Hello!!,
It has been a long time since I posted last. Last year I was posting on this forum, (after many years lurking), when a problem came up with my "password" not valid. It was a mess. Then the forum changed and now I am Pandoras cat11, formerly Pandoras cat. I would like to combine the two but if that is not possible, than that's O.K.. Hoping to get the cute black cat avatar back up.
Anyway, since I last posted many things have occured. My family has started this strange "shaming" practice with me and the hubby. I won't get into the details as this post would be pages. I recently read here that there was a bookstudy not long ago about how to deal with disfellowshipped ones and by extentsion inactive ones. We fall in the inactive bin. If you are familiar with my past posts, our family and my husbands, go back to Rutherford. In their minds they are "spiritual pillars". Anyway, I have a problem that has just come up and would like a little advice....

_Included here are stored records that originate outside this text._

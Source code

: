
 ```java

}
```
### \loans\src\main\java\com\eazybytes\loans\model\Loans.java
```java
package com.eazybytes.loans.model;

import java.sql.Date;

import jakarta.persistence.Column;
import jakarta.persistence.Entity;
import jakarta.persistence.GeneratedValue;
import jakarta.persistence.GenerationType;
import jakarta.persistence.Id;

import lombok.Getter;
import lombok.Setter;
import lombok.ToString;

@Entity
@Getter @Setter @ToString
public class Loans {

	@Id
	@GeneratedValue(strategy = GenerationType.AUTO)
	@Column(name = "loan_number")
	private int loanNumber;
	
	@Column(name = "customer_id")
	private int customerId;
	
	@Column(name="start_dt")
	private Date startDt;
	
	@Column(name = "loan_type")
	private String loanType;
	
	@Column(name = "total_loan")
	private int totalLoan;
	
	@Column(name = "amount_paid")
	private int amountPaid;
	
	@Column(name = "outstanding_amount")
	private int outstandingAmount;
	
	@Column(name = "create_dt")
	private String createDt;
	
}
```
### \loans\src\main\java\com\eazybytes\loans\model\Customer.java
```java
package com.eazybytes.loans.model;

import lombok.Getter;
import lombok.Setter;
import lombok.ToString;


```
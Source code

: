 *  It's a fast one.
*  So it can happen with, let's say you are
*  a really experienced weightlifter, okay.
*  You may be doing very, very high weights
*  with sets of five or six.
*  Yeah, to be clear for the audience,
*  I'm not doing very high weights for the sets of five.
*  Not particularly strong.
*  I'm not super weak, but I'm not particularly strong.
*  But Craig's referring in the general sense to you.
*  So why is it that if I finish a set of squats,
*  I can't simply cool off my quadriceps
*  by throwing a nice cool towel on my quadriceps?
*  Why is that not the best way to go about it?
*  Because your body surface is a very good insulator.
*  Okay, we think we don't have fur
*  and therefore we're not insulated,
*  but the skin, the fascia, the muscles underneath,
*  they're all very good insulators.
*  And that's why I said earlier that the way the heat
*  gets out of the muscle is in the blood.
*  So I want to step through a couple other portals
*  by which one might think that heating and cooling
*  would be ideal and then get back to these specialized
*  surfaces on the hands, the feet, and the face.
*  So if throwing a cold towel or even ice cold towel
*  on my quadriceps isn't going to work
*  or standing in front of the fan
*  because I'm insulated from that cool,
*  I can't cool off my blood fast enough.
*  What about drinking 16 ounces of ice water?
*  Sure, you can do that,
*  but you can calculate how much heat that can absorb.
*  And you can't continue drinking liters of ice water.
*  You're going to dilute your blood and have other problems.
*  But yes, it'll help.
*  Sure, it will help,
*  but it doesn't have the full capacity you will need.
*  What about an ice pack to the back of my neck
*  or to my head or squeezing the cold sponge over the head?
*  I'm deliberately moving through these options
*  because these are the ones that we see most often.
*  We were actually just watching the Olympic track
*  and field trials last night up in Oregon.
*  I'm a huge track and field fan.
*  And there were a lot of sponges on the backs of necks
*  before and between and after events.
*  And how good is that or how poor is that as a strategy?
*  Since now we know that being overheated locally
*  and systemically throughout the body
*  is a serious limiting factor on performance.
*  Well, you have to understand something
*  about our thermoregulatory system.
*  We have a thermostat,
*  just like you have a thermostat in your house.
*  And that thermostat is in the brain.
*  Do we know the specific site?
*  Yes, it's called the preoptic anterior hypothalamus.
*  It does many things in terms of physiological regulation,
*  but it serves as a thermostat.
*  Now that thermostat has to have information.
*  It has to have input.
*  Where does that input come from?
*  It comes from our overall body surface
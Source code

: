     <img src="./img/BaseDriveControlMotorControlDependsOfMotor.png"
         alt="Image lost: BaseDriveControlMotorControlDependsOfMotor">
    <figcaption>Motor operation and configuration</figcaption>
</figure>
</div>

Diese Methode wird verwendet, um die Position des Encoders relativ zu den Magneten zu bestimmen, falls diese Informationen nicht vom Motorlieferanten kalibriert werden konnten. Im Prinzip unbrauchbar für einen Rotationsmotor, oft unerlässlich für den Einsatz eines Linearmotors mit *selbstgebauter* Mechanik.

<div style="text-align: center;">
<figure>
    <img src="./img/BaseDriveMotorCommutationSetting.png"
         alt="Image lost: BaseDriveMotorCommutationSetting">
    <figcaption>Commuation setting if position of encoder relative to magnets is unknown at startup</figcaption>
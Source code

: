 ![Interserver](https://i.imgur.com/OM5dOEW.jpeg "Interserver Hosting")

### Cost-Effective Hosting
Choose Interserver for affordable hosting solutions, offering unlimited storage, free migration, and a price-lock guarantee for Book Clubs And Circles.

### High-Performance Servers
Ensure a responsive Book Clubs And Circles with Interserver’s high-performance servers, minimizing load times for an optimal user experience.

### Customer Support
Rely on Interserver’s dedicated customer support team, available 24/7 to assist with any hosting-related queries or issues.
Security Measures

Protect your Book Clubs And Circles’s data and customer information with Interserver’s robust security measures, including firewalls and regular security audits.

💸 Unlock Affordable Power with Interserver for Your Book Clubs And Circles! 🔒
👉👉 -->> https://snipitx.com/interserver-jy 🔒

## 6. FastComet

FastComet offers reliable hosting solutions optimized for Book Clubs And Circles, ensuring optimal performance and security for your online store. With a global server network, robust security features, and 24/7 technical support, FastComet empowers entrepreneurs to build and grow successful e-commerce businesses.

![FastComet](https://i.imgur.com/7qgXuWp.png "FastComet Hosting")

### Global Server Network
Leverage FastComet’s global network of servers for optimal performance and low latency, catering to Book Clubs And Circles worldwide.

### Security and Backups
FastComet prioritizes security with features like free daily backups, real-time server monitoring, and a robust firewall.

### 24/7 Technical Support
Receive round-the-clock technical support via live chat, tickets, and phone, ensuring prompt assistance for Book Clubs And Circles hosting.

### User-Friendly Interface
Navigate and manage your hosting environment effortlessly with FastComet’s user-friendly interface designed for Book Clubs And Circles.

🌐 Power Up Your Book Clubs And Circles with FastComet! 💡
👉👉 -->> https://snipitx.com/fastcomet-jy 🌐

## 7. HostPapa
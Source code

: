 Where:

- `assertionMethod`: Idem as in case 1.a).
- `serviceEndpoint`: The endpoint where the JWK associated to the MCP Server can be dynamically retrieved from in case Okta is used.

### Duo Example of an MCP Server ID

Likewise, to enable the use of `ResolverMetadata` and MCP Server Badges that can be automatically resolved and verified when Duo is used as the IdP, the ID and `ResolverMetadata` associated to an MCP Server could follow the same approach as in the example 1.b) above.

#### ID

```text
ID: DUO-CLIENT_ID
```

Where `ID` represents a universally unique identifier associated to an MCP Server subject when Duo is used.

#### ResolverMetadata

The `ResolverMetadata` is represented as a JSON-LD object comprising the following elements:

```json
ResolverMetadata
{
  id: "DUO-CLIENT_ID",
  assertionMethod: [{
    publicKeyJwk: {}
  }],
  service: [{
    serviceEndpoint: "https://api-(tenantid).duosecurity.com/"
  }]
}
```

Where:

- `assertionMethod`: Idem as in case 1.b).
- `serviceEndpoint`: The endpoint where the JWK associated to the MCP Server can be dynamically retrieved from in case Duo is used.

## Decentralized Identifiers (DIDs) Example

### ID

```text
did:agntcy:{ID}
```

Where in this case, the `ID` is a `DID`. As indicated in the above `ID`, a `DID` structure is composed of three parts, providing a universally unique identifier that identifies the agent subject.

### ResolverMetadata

The district assembly is at the end of May and my mother has told me that if me and my husband CHOOSE not to attend than she and dad feel it is important to take MY children to the weekend session. She was clear when she said the weekend because my kids are in school. My kids are 16 and 15 and really don't want to go but they love their grandparents and wish not to hurt their feelings. What to do? It should be pretty clear cut---but if anyone is dealing with this you know that it isn't. It has been a year since we have gone to a meeting and that was the memorial. We didn't go this year because we couldn't bring ourselves to attend a practice that we don't believe in. Our family is under the impression that we went----they just assumed we went. So, what can I say that is respectful and yet gets the point across? I want to avoid having a blow out, this does not help. Oh--the hubby is out of town on business and I think that is the reason why she brought this up.